2016/1/1 透視眼1月号 農政ジャーナリスト・伊木 耕平
酪農・乳業「みらい」左右する一年
「政治の季節」と自由化の軋み
 「国のかたち」を抜本的に変えかねない環太平洋連携協定(TPP)大筋合意の「余震」が、国内酪農地帯に動揺を与えている。「いったいこの先どうなるのか」「後継者をどうするのか」と。一方で今年は十一月の米国大統領選を最大山場に国際的に「政治の季節」に突入する。初夏以降、米国は機能不全となるだろう。TPP国内対策の本格的な予算付けは今秋としたのも、干支に例えれば七月の国政選挙を見据えた自民党の「猿知恵」だろう。
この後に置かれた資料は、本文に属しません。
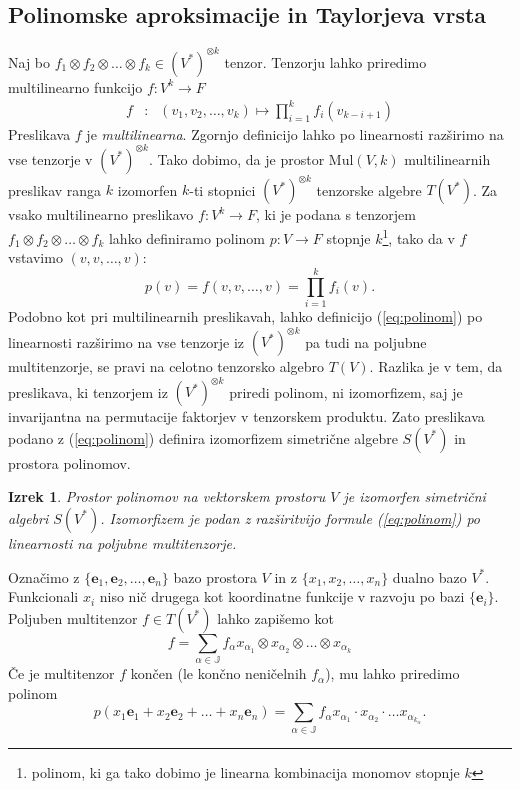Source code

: \documentclass{article}
\newcommand{\JJ}{\mathbb{J}}
\newcommand{\e}{\mathbf{e}}
\newtheorem{izrek}{Izrek}[section]
\begin{document}
\subsection{Polinomske aproksimacije in Taylorjeva vrsta}
Naj bo $f_1\otimes f_2\otimes \ldots \otimes f_k\in (V^*)^{\otimes k}$
tenzor. Tenzorju lahko priredimo multilinearno funkcijo $f:V^k\to F$ 
\begin{eqnarray}
  \label{eq:multilinear}
f&:&(v_1,v_2,\ldots,v_k) \mapsto \prod_{i=1}^k f_i(v_{k-i+1}) 
\end{eqnarray}
Preslikava $f$ je \emph{multilinearna}. Zgornjo definicijo lahko po linearnosti
razširimo na vse tenzorje v $(V^*)^{\otimes k}$. Tako dobimo, da je prostor
$\mathrm{Mul}(V,k)$ multilinearnih preslikav ranga $k$ izomorfen $k$-ti stopnici
$(V^*)^{\otimes k}$ tenzorske algebre $T(V^*)$. 
Za vsako multilinearno preslikavo $f:V^k\to F$, ki je podana s tenzorjem
$f_1\otimes f_2\otimes\ldots \otimes f_k$ lahko definiramo polinom $p:V\to
F$ stopnje $k$\footnote{polinom, ki ga tako dobimo je linearna kombinacija monomov stopnje $k$}, tako da v $f$ vstavimo $(v,v,\ldots, v)$:
\begin{equation}
  \label{eq:polinom}
  p(v) = f(v,v,\ldots, v) = \prod_{i=1}^kf_i(v).
\end{equation}
Podobno kot pri multilinearnih preslikavah, lahko definicijo (\ref{eq:polinom})
po linearnosti razširimo na vse tenzorje iz $(V^*)^{\otimes k}$ pa tudi na
poljubne multitenzorje, se pravi na celotno tenzorsko algebro $T(V)$. Razlika je v
tem, da preslikava, ki tenzorjem iz $(V^*)^{\otimes k}$ priredi polinom, ni
izomorfizem, saj je invarijantna na permutacije faktorjev v tenzorskem
produktu. Zato preslikava podano z (\ref{eq:polinom}) definira izomorfizem
simetrične algebre $S(V^*)$ in prostora polinomov.
\begin{izrek}
  Prostor polinomov na vektorskem prostoru $V$ je izomorfen simetrični algebri
  $S(V^*)$. Izomorfizem je podan z razširitvijo formule (\ref{eq:polinom}) po
  linearnosti na poljubne multitenzorje.
\end{izrek}
Označimo z $\{\e_1,\e_2,\ldots,\e_n\}$ bazo prostora $V$ in z $\{x_1,x_2,\ldots,
x_n\}$ dualno bazo $V^*$. Funkcionali $x_i$ niso nič drugega kot koordinatne
funkcije v razvoju po bazi $\{\e_i\}$. Poljuben multitenzor $f\in T(V^*)$ lahko
zapišemo kot 
$$f = \sum_{\alpha \in \JJ}f_\alpha x_{\alpha_1}\otimes
x_{\alpha_2}\otimes\ldots \otimes x_{\alpha_k}$$
Če je multitenzor $f$ končen (le končno neničelnih $f_\alpha$),  mu lahko
priredimo polinom 
$$p(x_1\e_1+x_2\e_2+\ldots +x_n\e_n)=\sum_{\alpha \in \JJ}f_\alpha x_{\alpha_1}\cdot
x_{\alpha_2}\cdot\ldots  x_{\alpha_{k_\alpha}}.$$
 
\end{document}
一年を見通す「透視眼」で覗けば、国内酪農・乳業の「みらい」を占う激動の一年となるのは間違いない。
生産基盤をどうするのか
 TPP大筋合意で農水省の説明を聞いていると、いったい影響がどの程度あるのか分からないとの指摘が多い。当然だろう。当の国も読めないでいるのだ。ただ牛乳・乳製品に関して当面、急激な変化はない。むしろ、じわじわと協定発効から五年後以降で、ダムのひび割れから水が浸み出しやがて土台を突き崩すような輸入圧力が近づいていると見た方がよい。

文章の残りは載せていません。